Sinn Féin spokesperson on Health David Cullinane TD has called for an all-hands-on-deck approach by the HSE to deal with the threat and chaos caused by the cyber attack.
Speaking today, Teachta Cullinane said:
“This cyber attack is the most serious cyber security incident in the history of the state. It is having a devastating impact on Health Care services, and is causing huge strain for those working in our health care system.
“The wide scale disruption to health services is likely to last weeks and will cause chaos in hospitals for patients and staff alike. Everything possible needs to be done to recover and rebuild the systems and restore health care services as quickly as is possible.
“This attack could not come at a worst time, with nearly 900,000 patients on some form of health waiting list and after a year of scaled down services due to Covid. Our Health Care system is playing catch up due to the pandemic and has now been brought to its knees due to a cyber attack.
“Hospital staff are reporting using 1970’s methodology in the absence of fully functioning IT systems. Markers, whiteboards, pens and paper are substitutes for sophisticated equipment. This increases risk and reduces quality, and is causing huge stress for those on the front line.
“Those working in our health care systems need urgent support. Leveraging use of the private sector is necessary at this time as the impact of this cyber attack is likely to last weeks if not months. Patient safety and safeguarding those who work in health care must come first.

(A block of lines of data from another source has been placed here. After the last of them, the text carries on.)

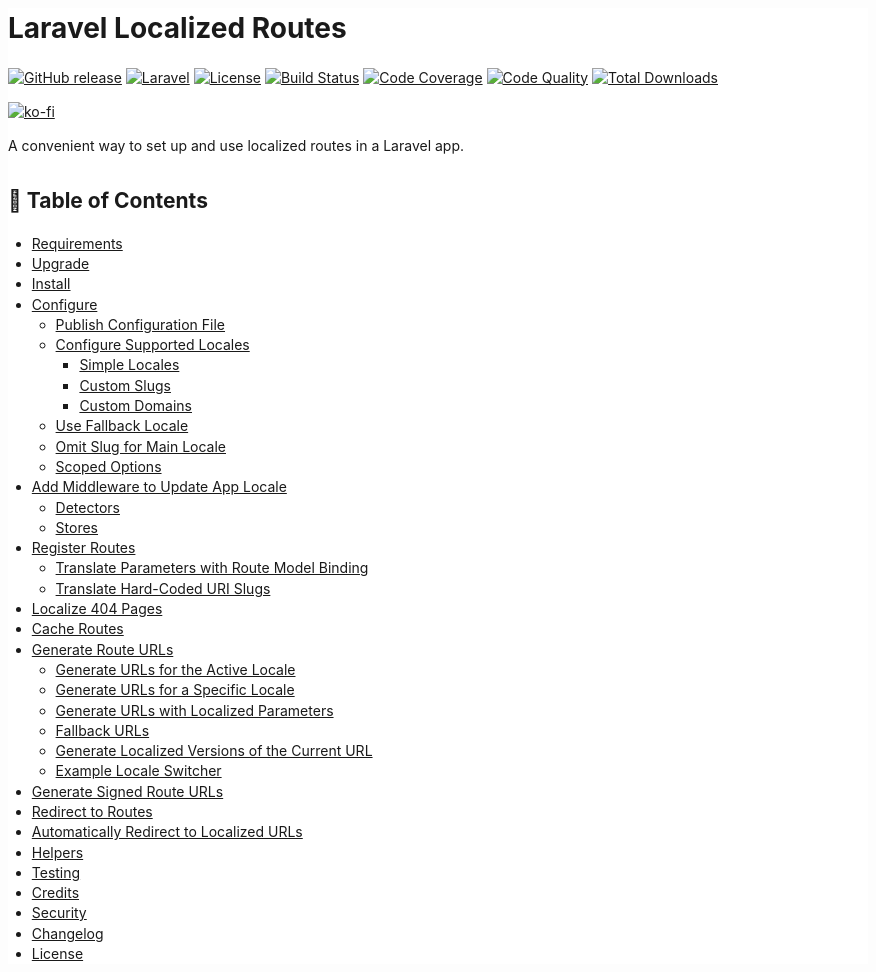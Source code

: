 # Laravel Localized Routes

[![GitHub release](https://img.shields.io/github/release/codezero-be/laravel-localized-routes.svg?style=flat-square)](https://github.com/codezero-be/laravel-localized-routes/releases)
[![Laravel](https://img.shields.io/badge/laravel-11-red?style=flat-square&logo=laravel&logoColor=white)](https://laravel.com)
[![License](https://img.shields.io/packagist/l/codezero/laravel-localized-routes.svg?style=flat-square)](LICENSE.md)
[![Build Status](https://img.shields.io/github/actions/workflow/status/codezero-be/laravel-localized-routes/run-tests.yml?style=flat-square&logo=github&logoColor=white&label=tests)](https://github.com/codezero-be/laravel-localized-routes/actions)
[![Code Coverage](https://img.shields.io/codacy/coverage/a5db8a1321664e67900c96eadc575ece/master?style=flat-square)](https://app.codacy.com/gh/codezero-be/laravel-localized-routes)
[![Code Quality](https://img.shields.io/codacy/grade/a5db8a1321664e67900c96eadc575ece/master?style=flat-square)](https://app.codacy.com/gh/codezero-be/laravel-localized-routes)
[![Total Downloads](https://img.shields.io/packagist/dt/codezero/laravel-localized-routes.svg?style=flat-square)](https://packagist.org/packages/codezero/laravel-localized-routes)

[![ko-fi](https://www.ko-fi.com/img/githubbutton_sm.svg)](https://ko-fi.com/R6R3UQ8V)

A convenient way to set up and use localized routes in a Laravel app.

## 📖 Table of Contents

- [Requirements](#-requirements)
- [Upgrade](#-upgrade)
- [Install](#-install)
- [Configure](#-configure)
  - [Publish Configuration File](#-publish-configuration-file)
  - [Configure Supported Locales](#-configure-supported-locales)
    - [Simple Locales](#simple-locales)
    - [Custom Slugs](#custom-slugs)
    - [Custom Domains](#custom-domains)
  - [Use Fallback Locale](#-use-fallback-locale)
  - [Omit Slug for Main Locale](#-omit-slug-for-main-locale)
  - [Scoped Options](#-scoped-options)
- [Add Middleware to Update App Locale](#-add-middleware-to-update-app-locale)
  - [Detectors](#detectors)
  - [Stores](#stores)
- [Register Routes](#-register-routes)
  - [Translate Parameters with Route Model Binding](#-translate-parameters-with-route-model-binding)
  - [Translate Hard-Coded URI Slugs](#-translate-hard-coded-uri-slugs)
- [Localize 404 Pages](#-localize-404-pages)
- [Cache Routes](#-cache-routes)
- [Generate Route URLs](#-generate-route-urls)
  - [Generate URLs for the Active Locale](#-generate-urls-for-the-active-locale)
  - [Generate URLs for a Specific Locale](#-generate-urls-for-a-specific-locale)
  - [Generate URLs with Localized Parameters](#-generate-urls-with-localized-parameters)
  - [Fallback URLs](#-fallback-urls)
  - [Generate Localized Versions of the Current URL](#-generate-localized-versions-of-the-current-url)
  - [Example Locale Switcher](#-example-locale-switcher)
- [Generate Signed Route URLs](#-generate-signed-route-urls)
- [Redirect to Routes](#-redirect-to-routes)
- [Automatically Redirect to Localized URLs](#-automatically-redirect-to-localized-urls)
- [Helpers](#-helpers)
- [Testing](#-testing)
- [Credits](#-credits)
- [Security](#-security)
- [Changelog](#-changelog)
- [License](#-license)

“Patients are also bracing themselves for the possibility of the dumping of very sensitive patient and HSE staff data. The Government and the HSE need to ensure that there is a robust public awareness campaign in place and full open disclosure and notification to all patients whose sensitive data may have been compromised.
“There is every likelihood that these criminal gangs will attempt to sell this data and it is vital that the public are fully informed as to what to do if contacted by these gangs. The public should not engage directly and the HSE must put in place all appropriate supports.
“This attack is an expensive lesson and valuable wake up call that we need to do more to protect the state against cyber attacks and invest in an ambitious IT modernisation programme within the HSE.
“The days of the use outdated and antiquated equipment must come to and end. In the short term, the priority must be to rebuild the IT systems and restore health care systems currently suspended, or at significantly reduced capacity.”